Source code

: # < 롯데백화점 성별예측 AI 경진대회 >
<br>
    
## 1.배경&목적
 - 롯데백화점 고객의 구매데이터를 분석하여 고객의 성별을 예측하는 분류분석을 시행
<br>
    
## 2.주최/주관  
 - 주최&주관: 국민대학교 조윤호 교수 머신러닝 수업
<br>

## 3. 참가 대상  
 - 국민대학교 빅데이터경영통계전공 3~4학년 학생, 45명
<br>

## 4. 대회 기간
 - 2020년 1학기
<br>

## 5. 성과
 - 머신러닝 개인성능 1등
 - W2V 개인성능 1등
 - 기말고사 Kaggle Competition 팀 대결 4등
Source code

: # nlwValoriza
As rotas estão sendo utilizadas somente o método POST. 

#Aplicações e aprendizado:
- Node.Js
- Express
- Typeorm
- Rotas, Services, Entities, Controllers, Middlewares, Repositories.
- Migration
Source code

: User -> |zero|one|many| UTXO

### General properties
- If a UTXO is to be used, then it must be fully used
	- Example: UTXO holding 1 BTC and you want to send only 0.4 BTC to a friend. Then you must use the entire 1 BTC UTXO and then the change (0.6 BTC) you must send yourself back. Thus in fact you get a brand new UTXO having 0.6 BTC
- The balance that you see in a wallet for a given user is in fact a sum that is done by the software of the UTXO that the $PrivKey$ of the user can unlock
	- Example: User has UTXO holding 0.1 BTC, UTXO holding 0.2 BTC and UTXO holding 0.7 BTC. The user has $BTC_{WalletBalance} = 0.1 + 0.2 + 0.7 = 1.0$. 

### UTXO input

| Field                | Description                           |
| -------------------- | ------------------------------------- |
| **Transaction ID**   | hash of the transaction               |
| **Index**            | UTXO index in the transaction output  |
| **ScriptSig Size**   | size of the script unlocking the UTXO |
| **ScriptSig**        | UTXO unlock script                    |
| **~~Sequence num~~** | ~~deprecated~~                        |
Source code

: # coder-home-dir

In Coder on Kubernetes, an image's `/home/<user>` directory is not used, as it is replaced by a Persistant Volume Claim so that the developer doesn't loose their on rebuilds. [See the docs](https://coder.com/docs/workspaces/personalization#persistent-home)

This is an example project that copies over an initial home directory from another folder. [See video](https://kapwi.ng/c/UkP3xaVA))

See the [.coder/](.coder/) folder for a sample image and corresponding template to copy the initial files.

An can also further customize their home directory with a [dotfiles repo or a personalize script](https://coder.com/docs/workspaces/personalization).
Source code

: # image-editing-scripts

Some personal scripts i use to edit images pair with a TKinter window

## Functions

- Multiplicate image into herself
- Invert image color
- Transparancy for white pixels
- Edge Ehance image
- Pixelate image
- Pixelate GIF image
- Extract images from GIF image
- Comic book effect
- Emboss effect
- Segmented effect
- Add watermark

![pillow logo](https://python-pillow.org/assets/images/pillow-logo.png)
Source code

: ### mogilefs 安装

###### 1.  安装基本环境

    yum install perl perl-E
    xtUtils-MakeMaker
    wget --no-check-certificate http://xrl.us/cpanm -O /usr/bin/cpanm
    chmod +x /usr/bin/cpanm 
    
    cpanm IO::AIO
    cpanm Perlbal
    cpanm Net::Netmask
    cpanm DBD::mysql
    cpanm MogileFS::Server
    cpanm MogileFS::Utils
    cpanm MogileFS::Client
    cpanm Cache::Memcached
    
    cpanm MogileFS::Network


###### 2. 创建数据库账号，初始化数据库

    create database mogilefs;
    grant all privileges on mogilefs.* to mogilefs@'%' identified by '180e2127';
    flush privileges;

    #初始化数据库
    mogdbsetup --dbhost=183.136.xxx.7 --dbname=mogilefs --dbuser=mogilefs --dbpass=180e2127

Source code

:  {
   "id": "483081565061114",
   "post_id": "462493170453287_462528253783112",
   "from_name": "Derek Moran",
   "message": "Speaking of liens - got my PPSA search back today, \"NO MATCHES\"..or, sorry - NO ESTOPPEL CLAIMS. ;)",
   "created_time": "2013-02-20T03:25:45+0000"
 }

________________________________________

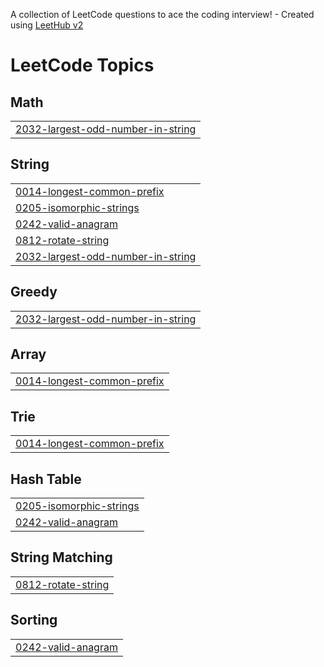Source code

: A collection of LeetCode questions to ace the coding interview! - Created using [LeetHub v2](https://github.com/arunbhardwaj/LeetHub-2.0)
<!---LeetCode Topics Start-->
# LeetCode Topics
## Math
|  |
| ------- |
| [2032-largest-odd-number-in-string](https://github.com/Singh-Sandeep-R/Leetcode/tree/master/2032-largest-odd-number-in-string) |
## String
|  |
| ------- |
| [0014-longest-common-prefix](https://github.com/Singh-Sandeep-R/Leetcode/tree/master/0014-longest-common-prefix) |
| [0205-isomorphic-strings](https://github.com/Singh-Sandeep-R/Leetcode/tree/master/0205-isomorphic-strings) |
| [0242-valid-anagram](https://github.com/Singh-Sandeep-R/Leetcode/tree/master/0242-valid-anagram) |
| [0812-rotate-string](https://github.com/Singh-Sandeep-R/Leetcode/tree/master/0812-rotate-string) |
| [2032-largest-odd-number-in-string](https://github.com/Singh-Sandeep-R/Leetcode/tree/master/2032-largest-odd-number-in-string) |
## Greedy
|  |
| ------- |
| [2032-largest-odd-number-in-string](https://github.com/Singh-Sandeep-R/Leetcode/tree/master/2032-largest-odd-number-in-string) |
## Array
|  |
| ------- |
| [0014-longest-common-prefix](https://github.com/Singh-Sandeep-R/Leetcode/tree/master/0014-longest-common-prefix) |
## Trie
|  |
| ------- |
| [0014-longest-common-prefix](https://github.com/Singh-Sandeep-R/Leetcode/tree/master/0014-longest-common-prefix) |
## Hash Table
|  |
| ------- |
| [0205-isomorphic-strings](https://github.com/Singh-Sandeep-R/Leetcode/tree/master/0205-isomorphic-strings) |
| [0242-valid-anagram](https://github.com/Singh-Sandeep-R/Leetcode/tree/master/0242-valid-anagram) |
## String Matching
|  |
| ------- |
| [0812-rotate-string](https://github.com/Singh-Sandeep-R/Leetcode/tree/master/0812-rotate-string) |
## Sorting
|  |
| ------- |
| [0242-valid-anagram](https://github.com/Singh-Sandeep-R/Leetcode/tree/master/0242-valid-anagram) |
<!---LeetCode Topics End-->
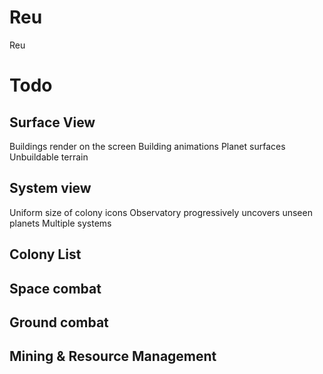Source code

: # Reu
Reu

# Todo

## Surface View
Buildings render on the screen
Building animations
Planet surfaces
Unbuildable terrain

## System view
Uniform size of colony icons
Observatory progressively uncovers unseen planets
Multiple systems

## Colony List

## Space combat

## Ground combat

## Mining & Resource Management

________________________________________

#### Work instructions
Work through the material above. Then report how many of its lines contain "docs", and only that.

#### Solution to this problem
2